Annie Dana, Prépare-toi, je t’emmène au cinéma

Tout ce qui arrive, tout ce qui manque

Un tel roman devient là une manière de tri­cher pour ne pas avouer à soi-même une his­toire deve­nue sacri­lège et déglin­guée par le Maître. Se retrouve ici ce qu’il y a de plus uni­ver­sel : l’intime d’une femme entraî­née sans fin dans un engre­nage mal­gré elle. Accu­mu­lant tout ces petits riens, Emma­nuelle pour­suit ce que son père lui répé­tait : « Prépare-toi, je t’emmène au cinéma ». Ayant du talent, à l’âge de pré­pa­rer sa thèse, elle pou­vait ima­gi­ner que cela devait être un don. Le tout en choi­sis­sant son par­fait direc­teur de thèse. Se voyant si calme, si sereine devant le “Maître”, elle va entre­te­nir une ébauche d’idylle. Mais c’est un pré­da­teur qui s’acharne sur celle qui ne pou­vait pas mieux si bien tomber.

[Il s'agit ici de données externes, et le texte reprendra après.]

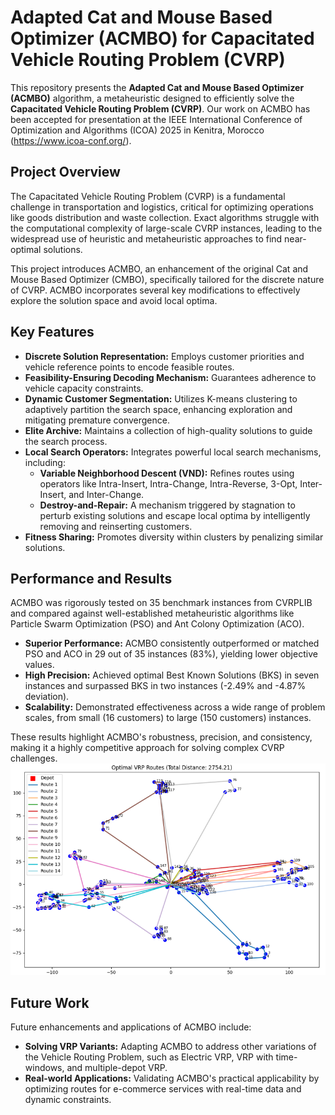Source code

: # Adapted Cat and Mouse Based Optimizer (ACMBO) for Capacitated Vehicle Routing Problem (CVRP)

This repository presents the **Adapted Cat and Mouse Based Optimizer (ACMBO)** algorithm, a metaheuristic designed to efficiently solve the **Capacitated Vehicle Routing Problem (CVRP)**. Our work on ACMBO has been accepted for presentation at the IEEE International Conference of Optimization and Algorithms (ICOA) 2025 in Kenitra, Morocco  (https://www.icoa-conf.org/).
## Project Overview

The Capacitated Vehicle Routing Problem (CVRP) is a fundamental challenge in transportation and logistics, critical for optimizing operations like goods distribution and waste collection. Exact algorithms struggle with the computational complexity of large-scale CVRP instances, leading to the widespread use of heuristic and metaheuristic approaches to find near-optimal solutions.

This project introduces ACMBO, an enhancement of the original Cat and Mouse Based Optimizer (CMBO), specifically tailored for the discrete nature of CVRP. ACMBO incorporates several key modifications to effectively explore the solution space and avoid local optima.

## Key Features

* **Discrete Solution Representation:** Employs customer priorities and vehicle reference points to encode feasible routes.
* **Feasibility-Ensuring Decoding Mechanism:** Guarantees adherence to vehicle capacity constraints.
* **Dynamic Customer Segmentation:** Utilizes K-means clustering to adaptively partition the search space, enhancing exploration and mitigating premature convergence.
* **Elite Archive:** Maintains a collection of high-quality solutions to guide the search process.
* **Local Search Operators:** Integrates powerful local search mechanisms, including:
    * **Variable Neighborhood Descent (VND):** Refines routes using operators like Intra-Insert, Intra-Change, Intra-Reverse, 3-Opt, Inter-Insert, and Inter-Change.
    * **Destroy-and-Repair:** A mechanism triggered by stagnation to perturb existing solutions and escape local optima by intelligently removing and reinserting customers.
* **Fitness Sharing:** Promotes diversity within clusters by penalizing similar solutions.

## Performance and Results

ACMBO was rigorously tested on 35 benchmark instances from CVRPLIB and compared against well-established metaheuristic algorithms like Particle Swarm Optimization (PSO) and Ant Colony Optimization (ACO).

* **Superior Performance:** ACMBO consistently outperformed or matched PSO and ACO in 29 out of 35 instances (83%), yielding lower objective values.
* **High Precision:** Achieved optimal Best Known Solutions (BKS) in seven instances and surpassed BKS in two instances (-2.49% and -4.87% deviation).
* **Scalability:** Demonstrated effectiveness across a wide range of problem scales, from small (16 customers) to large (150 customers) instances.

These results highlight ACMBO's robustness, precision, and consistency, making it a highly competitive approach for solving complex CVRP challenges.
![Results](https://github.com/prathameshdv/Adapted-Cat-and-Mouse-Based-Optimizer/blob/main/Results/1500.png?raw=true)

## Future Work

Future enhancements and applications of ACMBO include:

* **Solving VRP Variants:** Adapting ACMBO to address other variations of the Vehicle Routing Problem, such as Electric VRP, VRP with time-windows, and multiple-depot VRP.
* **Real-world Applications:** Validating ACMBO's practical applicability by optimizing routes for e-commerce services with real-time data and dynamic constraints.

Existe chez elle l’apha­ni­sis (dis­pa­ri­tion du désir sexuel) ayant subi sa propre indif­fé­rence for­cée. L’impossible est sinon accueillant, du moins mor­ti­fère d’aimer trop, sans retour et de labou­rer le champ de l’acceptation de celle qui vire­volte plus de force que de gré comme un papillon autour d’une ampoule. En renon­çant à ses rêves et à l’apogée de sa réus­site, elle subit ce qu’il y a de pire autour. Elle se retrouve trans­for­mée en rien face à celui qui, sous ses yeux, lui avait sem­blé fan­tas­tique. Elle doit s’y faire, se rendre à pré­sent comme avant au cinéma.  Le tout par une prose sobre, pudique d’une cer­taine manière, rapide et exi­geante en une telle farce tra­gique de l’autorité malveillante.

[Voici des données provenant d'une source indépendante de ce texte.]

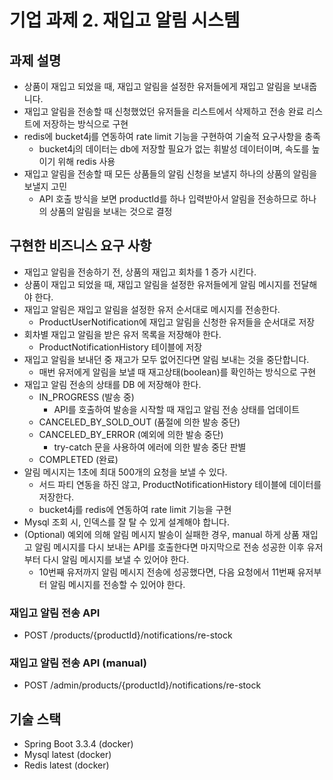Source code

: # 기업 과제 2. 재입고 알림 시스템

## 과제 설명

- 상품이 재입고 되었을 때, 재입고 알림을 설정한 유저들에게 재입고 알림을 보내줍니다.
- 재입고 알림을 전송할 때 신청했었던 유저들을 리스트에서 삭제하고 전송 완료 리스트에 저장하는 방식으로 구현
- redis에 bucket4j를 연동하여 rate limit 기능을 구현하여 기술적 요구사항을 충족
    - bucket4j의 데이터는 db에 저장할 필요가 없는 휘발성 데이터이며, 속도를 높이기 위해 redis 사용
- 재입고 알림을 전송할 때 모든 상품들의 알림 신청을 보낼지 하나의 상품의 알림을 보낼지 고민
    - API 호출 방식을 보면 productId를 하나 입력받아서 알림을 전송하므로 하나의 상품의 알림을 보내는 것으로 결정

## 구현한 비즈니스 요구 사항

- 재입고 알림을 전송하기 전, 상품의 재입고 회차를 1 증가 시킨다.
- 상품이 재입고 되었을 때, 재입고 알림을 설정한 유저들에게 알림 메시지를 전달해야 한다.
- 재입고 알림은 재입고 알림을 설정한 유저 순서대로 메시지를 전송한다.
    - ProductUserNotification에 재입고 알림을 신청한 유저들을 순서대로 저장
- 회차별 재입고 알림을 받은 유저 목록을 저장해야 한다.
    - ProductNotificationHistory 테이블에 저장
- 재입고 알림을 보내던 중 재고가 모두 없어진다면 알림 보내는 것을 중단합니다.
    - 매번 유저에게 알림을 보낼 때 재고상태(boolean)를 확인하는 방식으로 구현
- 재입고 알림 전송의 상태를 DB 에 저장해야 한다.
    - IN_PROGRESS (발송 중)
        - API를 호출하여 발송을 시작할 때 재입고 알림 전송 상태를 업데이트
    - CANCELED_BY_SOLD_OUT (품절에 의한 발송 중단)
    - CANCELED_BY_ERROR (예외에 의한 발송 중단)
        - try-catch 문을 사용하여 에러에 의한 발송 중단 판별
    - COMPLETED (완료)
- 알림 메시지는 1초에 최대 500개의 요청을 보낼 수 있다.
    - 서드 파티 연동을 하진 않고, ProductNotificationHistory 테이블에 데이터를 저장한다.
    - bucket4j를 redis에 연동하여 rate limit 기능을 구현
- Mysql 조회 시, 인덱스를 잘 탈 수 있게 설계해야 합니다.
- (Optional) 예외에 의해 알림 메시지 발송이 실패한 경우, manual 하게 상품 재입고 알림 메시지를 다시 보내는 API를 호출한다면 마지막으로 전송 성공한 이후 유저부터 다시 알림 메시지를 보낼 수 있어야 한다.
    - 10번째 유저까지 알림 메시지 전송에 성공했다면, 다음 요청에서 11번째 유저부터 알림 메시지를 전송할 수 있어야 한다.


### 재입고 알림 전송 API

- POST  /products/{productId}/notifications/re-stock

### 재입고 알림 전송 API (manual)

- POST /admin/products/{productId}/notifications/re-stock

## **기술 스택**

- Spring Boot 3.3.4 (docker)
- Mysql latest (docker)
- Redis latest (docker)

Deve­nue trop dépe­cée aux dents de l’homme qui n’eut qu’à ten­ter pre­miers et le der­nier pas, la voici jetée aux orties. Son corps et son consen­te­ment res­tent entre les griffes du Viking en par­fait équi­libre, la queue dans celle de sa sirène. La pré­da­tion effa­çant toute attrac­tion, il surfe sans aucun souci de sa par­te­naire. Bien­tôt auront lieu d’autres rapts dans sa “méca­nique sur du vivant”. A l’héroïne plus tard de dis­si­per la phrase du père qui l’engageait avec des fan­tômes et de rompre avec les for­tins de la tra­di­tion du viol dans cer­taines ins­ti­tu­tions aux ser­ments d’hypocrites.

jean-paul gavard-^perret

Annie Dana, Prépare-toi, je t’emmène au cinéma, Edi­tions Uni­cité, Saint Ché­ron, 2024, 84 p. — 13,00 €.